What the eye sees may not be what it seems. Just because a terrace is near another does not mean their soil profile is identical or even similar. As such, the terraces are zoned according to grape potential rather than location. To further ensure the optimal level of ripeness, each terrace is harvested in several passes. No rest for the “wicked”. After all, if you had come all the way from Pauillac to Qiu Shan Valley – a distance of more than 9,000 kilometres – why would you then take short cuts?
Juliette Couderc – who joined in September 2017 – is Technical Manager in charge of the winery and vineyards.
LIANG Chen joined in June 2014 as Winemaker.
General Manager Charles Treutenaere is fluent in Chinese and has lived in China for many years.
The circular cellar is reminiscent of Pauillac First Growth Chateau Lafite-Rothschild in Bordeaux. The red columns is a nice Chinese touch.
The Four Seasons of Lafite in photographs reminds visitors of the link Domaine de Long Dai has to Bordeaux.
You may also want to read … Domaine de Long Dai 2017
Qiu Shan Valley
Qiu Shan Valley is 16 kilometres south of Yantai Airport, and about 220 km north-east of Qingdao, the biggest city of Shandong Province.
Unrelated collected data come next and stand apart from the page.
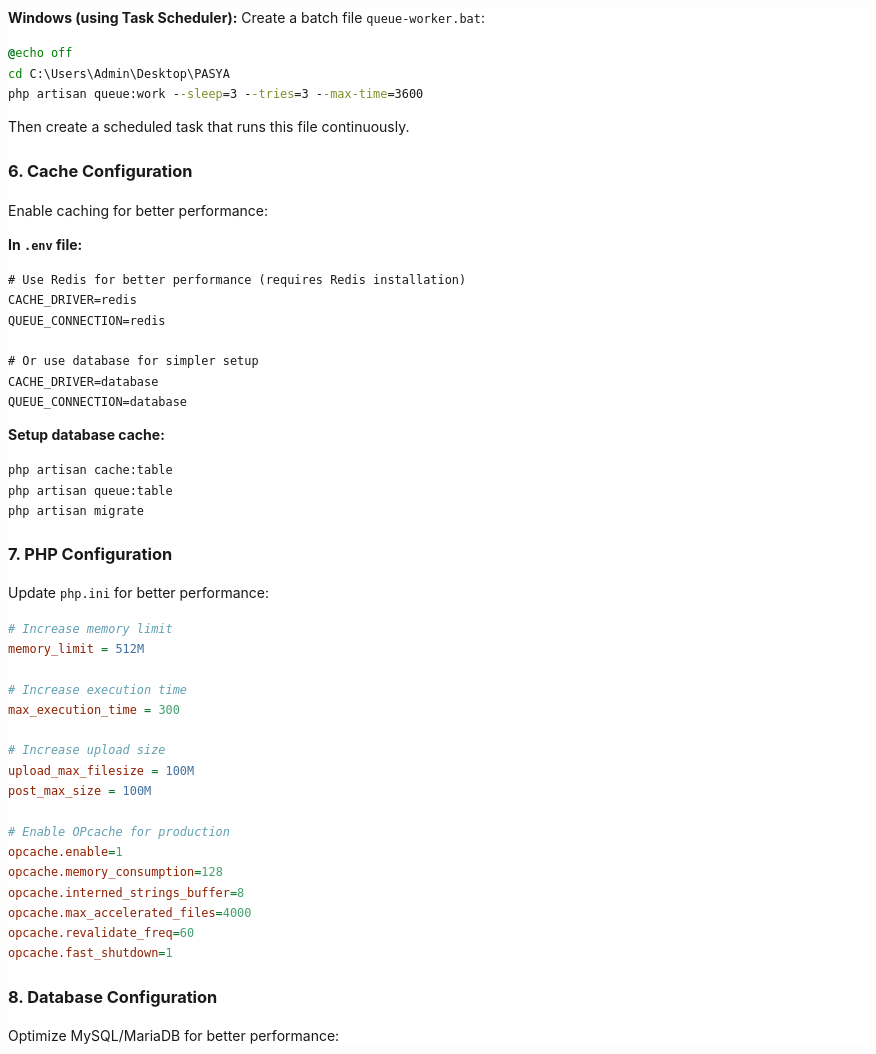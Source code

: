 **Windows (using Task Scheduler):**
Create a batch file `queue-worker.bat`:
```bat
@echo off
cd C:\Users\Admin\Desktop\PASYA
php artisan queue:work --sleep=3 --tries=3 --max-time=3600
```
Then create a scheduled task that runs this file continuously.

### 6. **Cache Configuration**
Enable caching for better performance:

**In `.env` file:**
```env
# Use Redis for better performance (requires Redis installation)
CACHE_DRIVER=redis
QUEUE_CONNECTION=redis

# Or use database for simpler setup
CACHE_DRIVER=database
QUEUE_CONNECTION=database
```

**Setup database cache:**
```bash
php artisan cache:table
php artisan queue:table
php artisan migrate
```

### 7. **PHP Configuration**
Update `php.ini` for better performance:

```ini
# Increase memory limit
memory_limit = 512M

# Increase execution time
max_execution_time = 300

# Increase upload size
upload_max_filesize = 100M
post_max_size = 100M

# Enable OPcache for production
opcache.enable=1
opcache.memory_consumption=128
opcache.interned_strings_buffer=8
opcache.max_accelerated_files=4000
opcache.revalidate_freq=60
opcache.fast_shutdown=1
```

### 8. **Database Configuration** 
Optimize MySQL/MariaDB for better performance:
The Yellow Sea is only 20 km away. When I visited on 28 October 2019, the apple harvest was in full swing. The most popular variety is Fuji. First introduced in the late 1980s, farmers adore the pink Japanese blush because, being popular, it fetches a higher price than traditional varieties. Farmers also tend to prefer growing apples to table grapes because the bigger fruit is more hardy, less susceptible to variations in weather and, therefore, require lower maintenance.
Spring is dry in Qiu Shan. Summer is warm but with a monsoon season at the end of July and the beginning of August. Unlike in the tropics, the rainy season in there sees two or three episodes of huge but short rainfall where, in an hour or two, up to 100 mm of rain can be furiously decanted from the sky. Fortunately, there was no monsoon in 2018 and 2019. When the rains don’t come, the dry, hot weather is very conducive for ripening. Also, the soil being predominantly sandy water just passes through. There is, however, the risk of rot and mildew. Domaine de Long Dai has no plan to make a white wine because of the ever-present phenomenon of monsoon. And also because the Rothschilds are red wine specialist. Winter is dry and cold but not as freezing as in Xinjiang, Ningxia, Hebei, and Shaanxi where you have to bury the vines.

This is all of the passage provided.